• [Records to use]
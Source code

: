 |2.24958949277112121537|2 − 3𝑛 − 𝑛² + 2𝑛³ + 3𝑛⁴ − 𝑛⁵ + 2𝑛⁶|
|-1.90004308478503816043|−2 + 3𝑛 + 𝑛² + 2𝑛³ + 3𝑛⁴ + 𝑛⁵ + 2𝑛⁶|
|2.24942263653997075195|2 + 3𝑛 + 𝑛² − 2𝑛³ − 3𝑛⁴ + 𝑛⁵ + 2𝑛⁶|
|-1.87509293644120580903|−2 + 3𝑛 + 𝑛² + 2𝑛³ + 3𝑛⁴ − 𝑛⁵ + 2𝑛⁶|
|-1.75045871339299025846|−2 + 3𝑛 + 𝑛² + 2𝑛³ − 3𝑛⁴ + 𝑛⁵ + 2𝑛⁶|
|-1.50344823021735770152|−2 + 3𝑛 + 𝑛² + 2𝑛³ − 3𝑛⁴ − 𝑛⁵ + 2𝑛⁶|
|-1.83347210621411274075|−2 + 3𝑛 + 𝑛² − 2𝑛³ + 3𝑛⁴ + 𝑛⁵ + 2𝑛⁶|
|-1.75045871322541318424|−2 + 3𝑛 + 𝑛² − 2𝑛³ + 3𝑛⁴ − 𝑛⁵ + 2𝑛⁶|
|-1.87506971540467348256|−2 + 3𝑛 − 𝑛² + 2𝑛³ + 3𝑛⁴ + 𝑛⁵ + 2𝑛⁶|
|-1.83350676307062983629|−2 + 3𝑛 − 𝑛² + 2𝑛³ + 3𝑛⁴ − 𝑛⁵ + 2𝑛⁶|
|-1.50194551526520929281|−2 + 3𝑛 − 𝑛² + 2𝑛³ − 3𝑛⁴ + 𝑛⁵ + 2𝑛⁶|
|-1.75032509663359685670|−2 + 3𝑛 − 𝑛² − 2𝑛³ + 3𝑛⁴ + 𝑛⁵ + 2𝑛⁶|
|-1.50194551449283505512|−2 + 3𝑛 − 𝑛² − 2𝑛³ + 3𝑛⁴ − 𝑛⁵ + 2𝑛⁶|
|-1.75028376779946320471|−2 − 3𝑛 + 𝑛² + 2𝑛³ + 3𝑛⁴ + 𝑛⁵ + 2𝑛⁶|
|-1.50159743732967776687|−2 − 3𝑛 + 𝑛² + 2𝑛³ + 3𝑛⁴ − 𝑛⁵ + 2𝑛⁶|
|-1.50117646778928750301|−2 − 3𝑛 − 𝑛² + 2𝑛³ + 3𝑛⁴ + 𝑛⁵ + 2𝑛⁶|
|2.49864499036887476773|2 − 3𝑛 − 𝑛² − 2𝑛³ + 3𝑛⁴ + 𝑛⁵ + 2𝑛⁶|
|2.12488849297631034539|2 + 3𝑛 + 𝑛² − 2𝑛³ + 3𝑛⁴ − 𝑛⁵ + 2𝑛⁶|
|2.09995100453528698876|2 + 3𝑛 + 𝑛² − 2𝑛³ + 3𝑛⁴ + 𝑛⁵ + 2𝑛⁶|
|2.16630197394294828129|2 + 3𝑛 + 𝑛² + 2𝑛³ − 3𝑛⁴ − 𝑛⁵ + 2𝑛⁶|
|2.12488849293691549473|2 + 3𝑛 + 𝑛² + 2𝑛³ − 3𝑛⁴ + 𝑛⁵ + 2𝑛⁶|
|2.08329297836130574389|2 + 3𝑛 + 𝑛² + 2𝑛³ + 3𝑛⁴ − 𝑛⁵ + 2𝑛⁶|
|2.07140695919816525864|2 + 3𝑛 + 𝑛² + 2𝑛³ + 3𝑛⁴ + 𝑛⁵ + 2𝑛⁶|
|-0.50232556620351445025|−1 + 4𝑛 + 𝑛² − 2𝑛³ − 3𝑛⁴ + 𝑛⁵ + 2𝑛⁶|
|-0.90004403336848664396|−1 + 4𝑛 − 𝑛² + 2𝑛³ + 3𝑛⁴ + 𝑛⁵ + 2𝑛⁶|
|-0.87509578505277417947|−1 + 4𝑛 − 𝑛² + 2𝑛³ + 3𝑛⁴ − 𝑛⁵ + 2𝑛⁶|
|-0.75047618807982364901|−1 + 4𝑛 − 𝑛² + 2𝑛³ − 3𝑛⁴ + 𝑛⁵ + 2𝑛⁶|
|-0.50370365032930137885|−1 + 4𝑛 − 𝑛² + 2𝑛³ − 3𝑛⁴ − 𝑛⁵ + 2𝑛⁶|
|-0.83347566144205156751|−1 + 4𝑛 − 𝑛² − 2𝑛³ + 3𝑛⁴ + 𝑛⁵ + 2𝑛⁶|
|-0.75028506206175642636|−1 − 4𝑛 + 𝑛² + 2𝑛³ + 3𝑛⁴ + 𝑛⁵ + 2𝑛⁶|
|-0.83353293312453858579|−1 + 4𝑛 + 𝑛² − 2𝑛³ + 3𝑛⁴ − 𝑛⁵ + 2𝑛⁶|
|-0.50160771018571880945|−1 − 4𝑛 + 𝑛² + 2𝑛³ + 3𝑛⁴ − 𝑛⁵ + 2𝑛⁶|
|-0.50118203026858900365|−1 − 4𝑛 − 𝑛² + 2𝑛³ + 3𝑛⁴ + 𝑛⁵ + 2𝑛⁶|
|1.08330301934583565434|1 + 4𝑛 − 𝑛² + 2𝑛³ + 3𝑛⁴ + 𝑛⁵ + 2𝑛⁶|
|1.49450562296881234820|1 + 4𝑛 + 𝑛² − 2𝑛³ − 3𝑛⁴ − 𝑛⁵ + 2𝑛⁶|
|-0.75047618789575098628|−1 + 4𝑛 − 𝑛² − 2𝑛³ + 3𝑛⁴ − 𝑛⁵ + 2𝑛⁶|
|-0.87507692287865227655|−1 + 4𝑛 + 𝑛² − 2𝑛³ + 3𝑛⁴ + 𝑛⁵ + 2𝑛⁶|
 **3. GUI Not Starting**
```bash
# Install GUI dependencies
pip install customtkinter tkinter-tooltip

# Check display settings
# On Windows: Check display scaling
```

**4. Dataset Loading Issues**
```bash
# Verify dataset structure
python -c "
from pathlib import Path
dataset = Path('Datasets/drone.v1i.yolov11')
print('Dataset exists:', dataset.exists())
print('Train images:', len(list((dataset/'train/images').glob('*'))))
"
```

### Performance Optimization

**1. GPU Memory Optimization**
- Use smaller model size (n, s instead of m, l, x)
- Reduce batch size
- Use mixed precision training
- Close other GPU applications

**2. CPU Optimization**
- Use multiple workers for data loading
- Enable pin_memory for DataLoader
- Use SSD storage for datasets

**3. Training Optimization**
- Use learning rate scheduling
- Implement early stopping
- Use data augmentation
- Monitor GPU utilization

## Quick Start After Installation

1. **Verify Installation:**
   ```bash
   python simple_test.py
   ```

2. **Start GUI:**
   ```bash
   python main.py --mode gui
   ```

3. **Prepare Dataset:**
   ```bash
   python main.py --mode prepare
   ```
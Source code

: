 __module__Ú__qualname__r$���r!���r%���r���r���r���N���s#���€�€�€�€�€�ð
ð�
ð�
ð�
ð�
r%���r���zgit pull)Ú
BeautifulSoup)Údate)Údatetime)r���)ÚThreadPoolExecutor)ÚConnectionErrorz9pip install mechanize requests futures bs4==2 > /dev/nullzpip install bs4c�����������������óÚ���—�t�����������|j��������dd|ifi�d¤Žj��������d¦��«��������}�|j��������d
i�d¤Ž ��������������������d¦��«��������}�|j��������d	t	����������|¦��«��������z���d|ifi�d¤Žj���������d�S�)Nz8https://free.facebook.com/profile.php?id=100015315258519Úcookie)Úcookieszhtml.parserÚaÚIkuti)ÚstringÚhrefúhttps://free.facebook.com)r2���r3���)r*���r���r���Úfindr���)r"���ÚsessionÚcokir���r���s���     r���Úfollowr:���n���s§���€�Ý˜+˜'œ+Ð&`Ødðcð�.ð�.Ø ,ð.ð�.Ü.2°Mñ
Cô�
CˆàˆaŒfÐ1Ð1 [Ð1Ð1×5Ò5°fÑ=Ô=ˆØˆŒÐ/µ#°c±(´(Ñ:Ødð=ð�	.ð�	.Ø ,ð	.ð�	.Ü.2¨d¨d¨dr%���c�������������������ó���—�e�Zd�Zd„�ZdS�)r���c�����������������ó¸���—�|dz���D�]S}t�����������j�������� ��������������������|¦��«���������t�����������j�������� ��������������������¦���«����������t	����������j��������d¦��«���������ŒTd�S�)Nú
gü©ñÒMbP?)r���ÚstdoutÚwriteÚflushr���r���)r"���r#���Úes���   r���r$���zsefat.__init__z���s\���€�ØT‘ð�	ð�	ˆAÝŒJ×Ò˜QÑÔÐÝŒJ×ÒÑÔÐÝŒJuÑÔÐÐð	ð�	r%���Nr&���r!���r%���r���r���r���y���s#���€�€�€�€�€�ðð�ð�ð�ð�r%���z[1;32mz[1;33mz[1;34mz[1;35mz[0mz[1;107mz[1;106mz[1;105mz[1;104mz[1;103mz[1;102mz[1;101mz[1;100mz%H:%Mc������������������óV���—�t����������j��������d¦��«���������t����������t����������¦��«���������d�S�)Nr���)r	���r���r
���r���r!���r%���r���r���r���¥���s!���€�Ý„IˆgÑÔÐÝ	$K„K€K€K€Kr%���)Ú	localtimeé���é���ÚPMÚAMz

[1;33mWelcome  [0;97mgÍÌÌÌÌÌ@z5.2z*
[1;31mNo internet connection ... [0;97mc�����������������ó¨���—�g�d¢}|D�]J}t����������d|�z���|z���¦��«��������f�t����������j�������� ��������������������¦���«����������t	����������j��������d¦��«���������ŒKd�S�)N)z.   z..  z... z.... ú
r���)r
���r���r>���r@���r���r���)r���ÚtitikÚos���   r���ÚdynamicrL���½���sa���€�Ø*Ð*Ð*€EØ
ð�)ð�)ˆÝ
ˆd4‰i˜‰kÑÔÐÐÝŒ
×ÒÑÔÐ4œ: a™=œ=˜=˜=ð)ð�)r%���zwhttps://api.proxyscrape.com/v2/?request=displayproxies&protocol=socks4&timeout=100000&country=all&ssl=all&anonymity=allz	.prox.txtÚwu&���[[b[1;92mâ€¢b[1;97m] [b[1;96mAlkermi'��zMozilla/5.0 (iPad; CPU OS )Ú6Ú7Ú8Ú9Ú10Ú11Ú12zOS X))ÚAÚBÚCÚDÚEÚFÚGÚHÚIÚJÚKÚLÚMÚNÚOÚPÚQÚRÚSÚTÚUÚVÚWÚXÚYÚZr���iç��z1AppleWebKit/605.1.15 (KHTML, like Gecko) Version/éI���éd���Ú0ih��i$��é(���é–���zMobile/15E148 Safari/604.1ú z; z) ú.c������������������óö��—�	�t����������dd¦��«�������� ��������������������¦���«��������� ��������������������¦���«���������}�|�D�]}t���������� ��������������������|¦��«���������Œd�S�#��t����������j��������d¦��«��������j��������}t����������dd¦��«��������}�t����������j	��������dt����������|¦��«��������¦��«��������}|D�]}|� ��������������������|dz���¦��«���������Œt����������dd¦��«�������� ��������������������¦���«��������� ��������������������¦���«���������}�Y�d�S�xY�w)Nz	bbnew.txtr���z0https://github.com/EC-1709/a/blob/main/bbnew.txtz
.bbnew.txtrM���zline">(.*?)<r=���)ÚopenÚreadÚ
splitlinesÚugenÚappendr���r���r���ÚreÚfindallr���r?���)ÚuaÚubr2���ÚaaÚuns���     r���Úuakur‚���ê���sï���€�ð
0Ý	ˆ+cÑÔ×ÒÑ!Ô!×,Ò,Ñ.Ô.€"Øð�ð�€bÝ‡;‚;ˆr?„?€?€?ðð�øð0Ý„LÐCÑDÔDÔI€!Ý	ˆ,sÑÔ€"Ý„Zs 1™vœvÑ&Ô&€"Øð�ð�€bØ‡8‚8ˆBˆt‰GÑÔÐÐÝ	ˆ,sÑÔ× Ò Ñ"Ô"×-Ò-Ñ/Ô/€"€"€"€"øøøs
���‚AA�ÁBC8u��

• [Exercise] Find every line in the records that uses the string "Verify", then copy it.

• [Solution for this exercise]
# Verify dataset structure
1. **Verify Installation:**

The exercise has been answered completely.